The planet is located within its host stars' "habitable zone," the area around the stars in which life could potentially exist. And the somewhat fortuitous nature of its discovery indicate there could be more like it than previously believed, according to Stephen Kane, an assistant professor of physics and astronomy at San Francisco State University and member of the team that made the discovery.


Had researches not detected the planet now, their next chance to do so would not have come until 2066.


Kepler-453b blocked 0.5 percent of its host stars' light during the transit, which enabled researchers to calculate that the planet's radius is 6.2 times that of Earth, or about 60 percent larger than Neptune. Its size indicates it is a gas giant, rather than a rocky planet, and thus unable to have life despite being in the habitable zone.


However, it could have moons that are rocky, which means it was possible to have life on the moons in this system, Kane said.

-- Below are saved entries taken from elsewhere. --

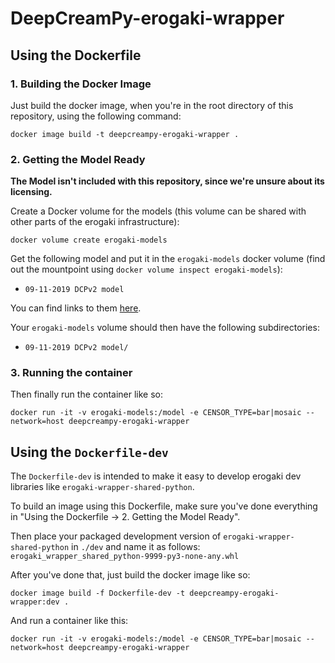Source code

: # DeepCreamPy-erogaki-wrapper

## Using the Dockerfile

### 1. Building the Docker Image

Just build the docker image, when you're in the root directory of this repository, using the following command:

```
docker image build -t deepcreampy-erogaki-wrapper .
```

### 2. Getting the Model Ready

**The Model isn't included with this repository, since we're unsure about its licensing.**

Create a Docker volume for the models (this volume can be shared with other parts of the erogaki infrastructure):

```
docker volume create erogaki-models
```

Get the following model and put it in the `erogaki-models` docker volume (find out the mountpoint using `docker volume inspect erogaki-models`):

- `09-11-2019 DCPv2 model`

You can find links to them [here](https://github.com/erogaki-dev/DeepCreamPy/blob/master/docs/INSTALLATION.md).

Your `erogaki-models` volume should then have the following subdirectories:

- `09-11-2019 DCPv2 model/`

### 3. Running the container

Then finally run the container like so:

```
docker run -it -v erogaki-models:/model -e CENSOR_TYPE=bar|mosaic --network=host deepcreampy-erogaki-wrapper
```

## Using the `Dockerfile-dev`

The `Dockerfile-dev` is intended to make it easy to develop erogaki dev libraries like `erogaki-wrapper-shared-python`.

To build an image using this Dockerfile, make sure you've done everything in "Using the Dockerfile -> 2. Getting the Model Ready".

Then place your packaged development version of `erogaki-wrapper-shared-python` in `./dev` and name it as follows: `erogaki_wrapper_shared_python-9999-py3-none-any.whl`

After you've done that, just build the docker image like so:

```
docker image build -f Dockerfile-dev -t deepcreampy-erogaki-wrapper:dev .
```

And run a container like this:

```
docker run -it -v erogaki-models:/model -e CENSOR_TYPE=bar|mosaic --network=host deepcreampy-erogaki-wrapper
```
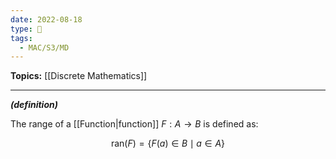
 ```yaml
---
date: 2022-08-18
type: 🧠
tags:
  - MAC/S3/MD
---
```


**Topics:** [[Discrete Mathematics]]

---

_**(definition)**_

The range of a [[Function|function]] $F: A \to B$ is defined as:

$$
\text{ran}(F) = \{F(a) \in B \mid a \in A \}
$$

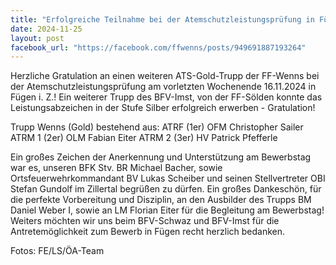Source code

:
 ```yaml
---
title: "Erfolgreiche Teilnahme bei der Atemschutzleistungsprüfung in Fügen i. Zillertal (Bez. Schwaz) 1x Gold für die FF-Wenns"
date: 2024-11-25
layout: post
facebook_url: "https://facebook.com/ffwenns/posts/949691887193264"
---
```


Herzliche Gratulation an einen weiteren ATS-Gold-Trupp der FF-Wenns bei der Atemschutzleistungsprüfung am vorletzten Wochenende 16.11.2024 in Fügen i. Z.! 
Ein weiterer Trupp des BFV-Imst, von der FF-Sölden konnte das Leistungsabzeichen in der Stufe Silber erfolgreich erwerben - Gratulation! 

Trupp Wenns (Gold) bestehend aus: 
ATRF (1er) OFM Christopher Sailer
ATRM 1 (2er) OLM Fabian Eiter
ATRM 2 (3er) HV Patrick Pfefferle

Ein großes Zeichen der Anerkennung und Unterstützung am Bewerbstag war es, unseren BFK Stv. BR Michael Bacher, sowie Ortsfeuerwehrkommandant BV Lukas Scheiber und seinen Stellvertreter OBI Stefan Gundolf im Zillertal begrüßen zu dürfen. Ein großes Dankeschön, für die perfekte Vorbereitung und Disziplin, an den Ausbilder des Trupps BM Daniel Weber I, sowie an LM Florian Eiter für die Begleitung am Bewerbstag! 
Weiters möchten wir uns beim BFV-Schwaz und BFV-Imst für die Antretemöglichkeit zum Bewerb in Fügen recht herzlich bedanken. 

 Fotos: FE/LS/ÖA-Team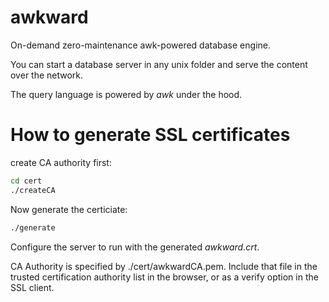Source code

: # awkward

On-demand zero-maintenance awk-powered database engine.

You can start a database server in any unix folder
and serve the content over the network.

The query language is powered by *awk* under the hood.

# How to generate SSL certificates

create CA authority first:

```bash
cd cert
./createCA
```

Now generate the certiciate:
```bash
./generate
```

Configure the server to run with the generated *awkward.crt*.

CA Authority is specified by ./cert/awkwardCA.pem.
Include that file in the trusted certification authority list in the browser,
or as a verify option in the SSL client.

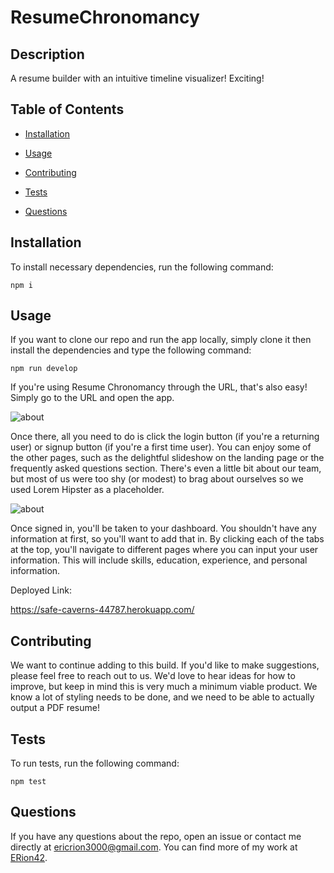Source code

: # ResumeChronomancy


## Description

A resume builder with an intuitive timeline visualizer! Exciting!

## Table of Contents 

* [Installation](#installation)

* [Usage](#usage)

* [Contributing](#contributing)

* [Tests](#tests)

* [Questions](#questions)

## Installation

To install necessary dependencies, run the following command:

```
npm i
```

## Usage

If you want to clone our repo and run the app locally, simply clone it then install the dependencies and type the following command:

```
npm run develop
```

If you're using Resume Chronomancy through the URL, that's also easy! Simply go to the URL and open the app. 

![about](https://media.giphy.com/media/IiUJO51o4VsZ6vuZ4X/giphy.gif)

Once there, all you need to do is click the login button (if you're a returning user) or signup button (if you're a first time user). You can enjoy some of the other pages, such as the delightful slideshow on the landing page or the frequently asked questions section. There's even a little bit about our team, but most of us were too shy (or modest) to brag about ourselves so we used Lorem Hipster as a placeholder.

![about](https://media.giphy.com/media/gpbS3Uf0WxzEJrieLL/giphy.gif)

Once signed in, you'll be taken to your dashboard. You shouldn't have any information at first, so you'll want to add that in. By clicking each of the tabs at the top, you'll navigate to different pages where you can input your user information. This will include skills, education, experience, and personal information. 

Deployed Link:

https://safe-caverns-44787.herokuapp.com/

  
## Contributing

We want to continue adding to this build. If you'd like to make suggestions, please feel free to reach out to us. We'd love to hear ideas for how to improve, but keep in mind this is very much a minimum viable product. We know a lot of styling needs to be done, and we need to be able to actually output a PDF resume!

## Tests

To run tests, run the following command:

```
npm test
```

## Questions

If you have any questions about the repo, open an issue or contact me directly at ericrion3000@gmail.com. You can find more of my work at [ERion42](https://github.com/ERion42/).
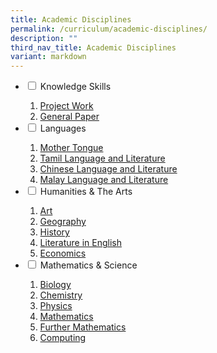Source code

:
 ```yaml
---
title: Academic Disciplines
permalink: /curriculum/academic-disciplines/
description: ""
third_nav_title: Academic Disciplines
variant: markdown
---
```

<ul class="jekyllcodex_accordion">
<li><input id="accordion1" type="checkbox"> <label for="accordion1">Knowledge Skills</label>
<div>
<ol>
<li><a href="/curriculum/academic-disciplines/knowledge-skills/project-work" target="">Project Work</a></li>
<li><a href="/curriculum/academic-disciplines/knowledge-skills/general-paper" target="">General Paper</a></li>
</ol>
</div>
</li>
<li><input id="accordion2" type="checkbox"> <label for="accordion2">Languages</label>
<div>
<ol>
<li><a href="/curriculum/academic-disciplines/languages/mother-tongue" target="">Mother Tongue</a></li>
<li><a href="/curriculum/academic-disciplines/languages/tamil-language-and-literature" target="">Tamil Language and Literature</a></li>
<li><a href="/curriculum/academic-disciplines/languages/chinese-language-and-literature" target="">Chinese Language and Literature</a></li>
<li><a href="/languages/malay-language-literature-and-language/" target="">Malay Language and Literature</a></li>
</ol>
</div>
</li>
<li><input id="accordion3" type="checkbox"> <label for="accordion3">Humanities &amp; The Arts</label>
<div>
<ol>
<li><a href="/curriculum/academic-disciplines/humanities-n-the-arts/art" target="">Art</a></li>
<li><a href="/curriculum/academic-disciplines/humanities-n-the-arts/geography" target="">Geography</a></li>
<li><a href="/curriculum/academic-disciplines/humanities-n-the-arts/history" target="">History</a></li>
<li><a href="/curriculum/academic-disciplines/humanities-n-the-arts/literature-in-english" target="">Literature in English</a></li>
<li><a href="/curriculum/academic-disciplines/humanities-n-the-arts/economics" target="">Economics</a></li>
</ol>
</div>
</li>
<li><input id="accordion4" type="checkbox"> <label for="accordion4">Mathematics &amp; Science</label>
<div>
<ol>
<li><a href="/curriculum/academic-disciplines/mathematics-n-science/biology" target="">Biology</a></li>
<li><a href="/curriculum/academic-disciplines/mathematics-n-science/chemistry" target="">Chemistry</a></li>
<li><a href="/curriculum/academic-disciplines/mathematics-n-science/physics" target="">Physics</a></li>
<li><a href="/curriculum/academic-disciplines/mathematics-n-science/mathematics" target="">Mathematics</a></li>
<li><a href="/mathematics-and-science/furthermath/" target="">Further Mathematics</a></li>
<li><a href="/mathematics-and-science/computing/" target="">Computing</a></li>
</ol>
</div>
</li>
</ul>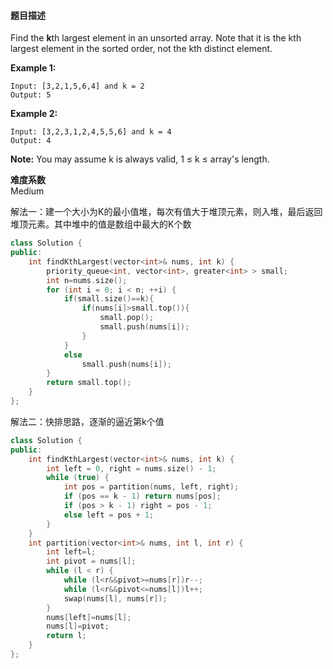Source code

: #### **题目描述**
Find the **k**th largest element in an unsorted array. Note that it is the kth largest element in the sorted order, not the kth distinct element.

**Example 1:**

```
Input: [3,2,1,5,6,4] and k = 2
Output: 5
```

**Example 2:**

```
Input: [3,2,3,1,2,4,5,5,6] and k = 4
Output: 4
```

**Note:**
You may assume k is always valid, 1 ≤ k ≤ array's length.

**难度系数**  
Medium  

解法一：建一个大小为K的最小值堆，每次有值大于堆顶元素，则入堆，最后返回堆顶元素。其中堆中的值是数组中最大的K个数

```c++
class Solution {
public:
    int findKthLargest(vector<int>& nums, int k) {
        priority_queue<int, vector<int>, greater<int> > small;
        int n=nums.size();
        for (int i = 0; i < n; ++i) {
            if(small.size()==k){
                if(nums[i]>small.top()){
                    small.pop();
                    small.push(nums[i]);
                }
            }
            else
                small.push(nums[i]);
        }
        return small.top();
    }
};
```

解法二：快排思路，逐渐的逼近第k个值

```c++
class Solution {
public:
    int findKthLargest(vector<int>& nums, int k) {
        int left = 0, right = nums.size() - 1;
        while (true) {
            int pos = partition(nums, left, right);
            if (pos == k - 1) return nums[pos];
            if (pos > k - 1) right = pos - 1;
            else left = pos + 1;
        }
    }
    int partition(vector<int>& nums, int l, int r) {
        int left=l;
        int pivot = nums[l];
        while (l < r) {
            while (l<r&&pivot>=nums[r])r--;
            while (l<r&&pivot<=nums[l])l++;
            swap(nums[l], nums[r]);
        }
        nums[left]=nums[l];
        nums[l]=pivot;
        return l;
    }
};
```

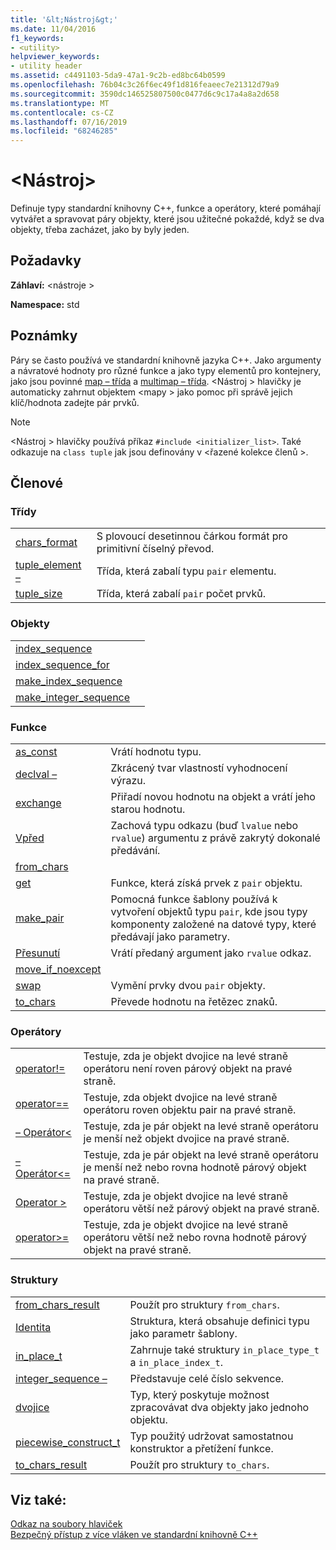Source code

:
 ```yaml
---
title: '&lt;Nástroj&gt;'
ms.date: 11/04/2016
f1_keywords:
- <utility>
helpviewer_keywords:
- utility header
ms.assetid: c4491103-5da9-47a1-9c2b-ed8bc64b0599
ms.openlocfilehash: 76b04c3c26f6ec49f1d816feaeec7e21312d79a9
ms.sourcegitcommit: 3590dc146525807500c0477d6c9c17a4a8a2d658
ms.translationtype: MT
ms.contentlocale: cs-CZ
ms.lasthandoff: 07/16/2019
ms.locfileid: "68246285"
---
```

# <a name="ltutilitygt"></a>&lt;Nástroj&gt;

Definuje typy standardní knihovny C++, funkce a operátory, které pomáhají vytvářet a spravovat páry objekty, které jsou užitečné pokaždé, když se dva objekty, třeba zacházet, jako by byly jeden.

## <a name="requirements"></a>Požadavky

**Záhlaví:** \<nástroje >

**Namespace:** std

## <a name="remarks"></a>Poznámky

Páry se často používá ve standardní knihovně jazyka C++. Jako argumenty a návratové hodnoty pro různé funkce a jako typy elementů pro kontejnery, jako jsou povinné [map – třída](../standard-library/map-class.md) a [multimap – třída](../standard-library/multimap-class.md). \<Nástroj > hlavičky je automaticky zahrnut objektem \<mapy > jako pomoc při správě jejich klíč/hodnota zadejte pár prvků.

> [!NOTE]
> \<Nástroj > hlavičky používá příkaz `#include <initializer_list>`. Také odkazuje na `class tuple` jak jsou definovány v \<řazené kolekce členů >.

## <a name="members"></a>Členové

### <a name="classes"></a>Třídy

|||
|-|-|
|[chars_format](../standard-library/chars-format-class.md)|S plovoucí desetinnou čárkou formát pro primitivní číselný převod.|
|[tuple_element –](../standard-library/tuple-element-class-tuple.md)|Třída, která zabalí typu `pair` elementu.|
|[tuple_size](../standard-library/tuple-size-class-tuple.md)|Třída, která zabalí `pair` počet prvků.|

### <a name="objects"></a>Objekty

|||
|-|-|
|[index_sequence](../standard-library/utility-functions.md#index_sequence)||
|[index_sequence_for](../standard-library/utility-functions.md#index_sequence_for)||
|[make_index_sequence](../standard-library/utility-functions.md#make_index_sequence)||
|[make_integer_sequence](../standard-library/utility-functions.md#make_integer_sequence)||

### <a name="functions"></a>Funkce

|||
|-|-|
|[as_const](../standard-library/utility-functions.md#asconst)|Vrátí hodnotu typu.|
|[declval –](../standard-library/utility-functions.md#declval)|Zkrácený tvar vlastností vyhodnocení výrazu.|
|[exchange](../standard-library/utility-functions.md#exchange)|Přiřadí novou hodnotu na objekt a vrátí jeho starou hodnotu.|
|[Vpřed](../standard-library/utility-functions.md#forward)|Zachová typu odkazu (buď `lvalue` nebo `rvalue`) argumentu z právě zakrytý dokonalé předávání.|
|[from_chars](../standard-library/utility-functions.md#from_chars)||
|[get](../standard-library/utility-functions.md#get)|Funkce, která získá prvek z `pair` objektu.|
|[make_pair](../standard-library/utility-functions.md#make_pair)|Pomocná funkce šablony používá k vytvoření objektů typu `pair`, kde jsou typy komponenty založené na datové typy, které předávají jako parametry.|
|[Přesunutí](../standard-library/utility-functions.md#move)|Vrátí předaný argument jako `rvalue` odkaz.|
|[move_if_noexcept](../standard-library/utility-functions.md#moveif)||
|[swap](../standard-library/utility-functions.md#swap)|Vymění prvky dvou `pair` objekty.|
|[to_chars](../standard-library/utility-functions.md#to_chars)|Převede hodnotu na řetězec znaků.|

### <a name="operators"></a>Operátory

|||
|-|-|
|[operator!=](../standard-library/utility-operators.md#op_neq)|Testuje, zda je objekt dvojice na levé straně operátoru není roven párový objekt na pravé straně.|
|[operator==](../standard-library/utility-operators.md#op_eq_eq)|Testuje, zda objekt dvojice na levé straně operátoru roven objektu pair na pravé straně.|
|[– Operátor\<](../standard-library/utility-operators.md#op_lt)|Testuje, zda je pár objekt na levé straně operátoru je menší než objekt dvojice na pravé straně.|
|[– Operátor\<=](../standard-library/utility-operators.md#op_gt_eq)|Testuje, zda je pár objekt na levé straně operátoru je menší než nebo rovna hodnotě párový objekt na pravé straně.|
|[Operator >](../standard-library/utility-operators.md#op_gt)|Testuje, zda je objekt dvojice na levé straně operátoru větší než párový objekt na pravé straně.|
|[operator>=](../standard-library/utility-operators.md#op_gt_eq)|Testuje, zda je objekt dvojice na levé straně operátoru větší než nebo rovna hodnotě párový objekt na pravé straně.|

### <a name="structs"></a>Struktury

|||
|-|-|
|[from_chars_result](../standard-library/from-chars-result-structure.md)|Použít pro struktury `from_chars`.|
|[Identita](../standard-library/identity-structure.md)|Struktura, která obsahuje definici typu jako parametr šablony.|
|[in_place_t](../standard-library/in-place-t-struct.md)|Zahrnuje také struktury `in_place_type_t` a `in_place_index_t`.|
|[integer_sequence –](../standard-library/integer-sequence-class.md)|Představuje celé číslo sekvence.|
|[dvojice](../standard-library/pair-structure.md)|Typ, který poskytuje možnost zpracovávat dva objekty jako jednoho objektu.|
|[piecewise_construct_t](../standard-library/piecewise-construct-t-structure.md)|Typ použitý udržovat samostatnou konstruktor a přetížení funkce.|
|[to_chars_result](../standard-library/to-chars-result-structure.md)|Použít pro struktury `to_chars`.|

## <a name="see-also"></a>Viz také:

[Odkaz na soubory hlaviček](../standard-library/cpp-standard-library-header-files.md)<br/>
[Bezpečný přístup z více vláken ve standardní knihovně C++](../standard-library/thread-safety-in-the-cpp-standard-library.md)<br/>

Any inhabitants of the system would see two suns in their sky orbiting each other every 27 days. The larger star is about 94 percent the size of our sun, the smaller star only 20 percent the size of our sun and much cooler, emitting less than 1 percent of the larger star's energy. Kepler-453b takes 240 days to orbit its host stars.


Kane said that they didn't know circumbinary systems could exist until Kepler came along, and since then they'd been finding them in larger numbers. The first two-star system was discovered by the Kepler Mission in 2011.


The finding is due to be published in the Astrophysical Journal.